→ **Prompt**
Exactly as written, reproduce the lines from the one that contains "HYG (all 3 of" through the end of the records.

Extracted material START

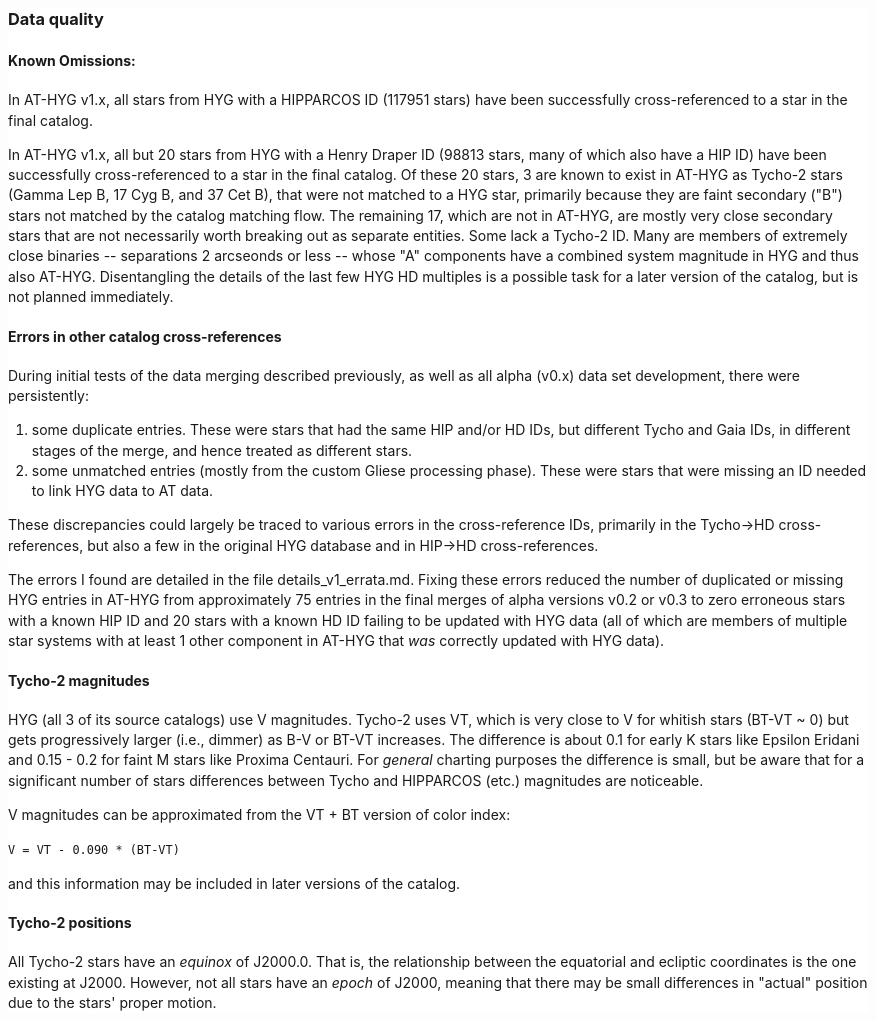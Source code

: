 ### Data quality

#### Known Omissions:

In AT-HYG v1.x, all stars from HYG with a HIPPARCOS ID (117951 stars) have been successfully cross-referenced to a star in the final catalog. 

In AT-HYG v1.x, all but 20 stars from HYG with a Henry Draper ID (98813 stars, many of which also have a HIP ID) have been successfully cross-referenced to a star in the final catalog. Of these 20 stars, 3 are known to exist in AT-HYG as Tycho-2 stars (Gamma Lep B, 17 Cyg B, and 37 Cet B), that were not matched to a HYG star, primarily because they are faint secondary ("B") stars not matched by the catalog matching flow. The remaining 17, which are not in AT-HYG, are mostly very close secondary stars that are not necessarily worth breaking out as separate entities. Some lack a Tycho-2 ID. Many are members of extremely close binaries -- separations 2 arcseonds or less -- whose "A" components have a combined system magnitude in HYG and thus also AT-HYG. Disentangling the details of the last few HYG HD multiples is a possible task for a later version of the catalog, but is not planned immediately.

#### Errors in other catalog cross-references

During initial tests of the data merging described previously, as well as all alpha (v0.x) data set development, there were persistently:

1. some duplicate entries. These were stars that had the same HIP and/or HD IDs, but different Tycho and Gaia IDs, in different stages of the merge, and hence treated as different stars.
2. some unmatched entries (mostly from the custom Gliese processing phase). These were stars that were missing an ID needed to link HYG data to AT data.

These discrepancies could largely be traced to various errors in the cross-reference IDs, primarily in the Tycho->HD cross-references, but also a few in the original HYG database and in HIP->HD cross-references.

The errors I found are detailed in the file details_v1_errata.md. Fixing these errors reduced the number of duplicated or missing HYG entries in AT-HYG from approximately 75 entries in the final merges of alpha versions v0.2 or v0.3 to zero erroneous stars with a known HIP ID and 20 stars with a known HD ID failing to be updated with HYG data (all of which are members of multiple star systems with at least 1 other component in AT-HYG that _was_ correctly updated with HYG data).

#### Tycho-2 magnitudes

HYG (all 3 of its source catalogs) use V magnitudes. Tycho-2 uses VT, which is very close to V for whitish stars (BT-VT ~ 0) but gets progressively larger (i.e., dimmer) as B-V or BT-VT increases. The difference is about 0.1 for early K stars like Epsilon Eridani and 0.15 - 0.2 for faint M stars like Proxima Centauri. For _general_ charting purposes the difference is small, but be aware that for a significant number of stars differences between Tycho and HIPPARCOS (etc.) magnitudes are noticeable.

V magnitudes can be approximated from the VT + BT version of color index:

`V = VT - 0.090 * (BT-VT)`

and this information may be included in later versions of the catalog.

#### Tycho-2 positions

All Tycho-2 stars have an _equinox_ of J2000.0. That is, the relationship between the equatorial and ecliptic coordinates is the one existing at J2000. However, not all stars have an _epoch_ of J2000, meaning that there may be small differences in "actual" position due to the stars' proper motion.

Extracted material END

→ **Written solution**
HYG (all 3 of its source catalogs) use V magnitudes. Tycho-2 uses VT, which is very close to V for whitish stars (BT-VT ~ 0) but gets progressively larger (i.e., dimmer) as B-V or BT-VT increases. The difference is about 0.1 for early K stars like Epsilon Eridani and 0.15 - 0.2 for faint M stars like Proxima Centauri. For _general_ charting purposes the difference is small, but be aware that for a significant number of stars differences between Tycho and HIPPARCOS (etc.) magnitudes are noticeable.

V magnitudes can be approximated from the VT + BT version of color index:

`V = VT - 0.090 * (BT-VT)`

and this information may be included in later versions of the catalog.

#### Tycho-2 positions

All Tycho-2 stars have an _equinox_ of J2000.0. That is, the relationship between the equatorial and ecliptic coordinates is the one existing at J2000. However, not all stars have an _epoch_ of J2000, meaning that there may be small differences in "actual" position due to the stars' proper motion.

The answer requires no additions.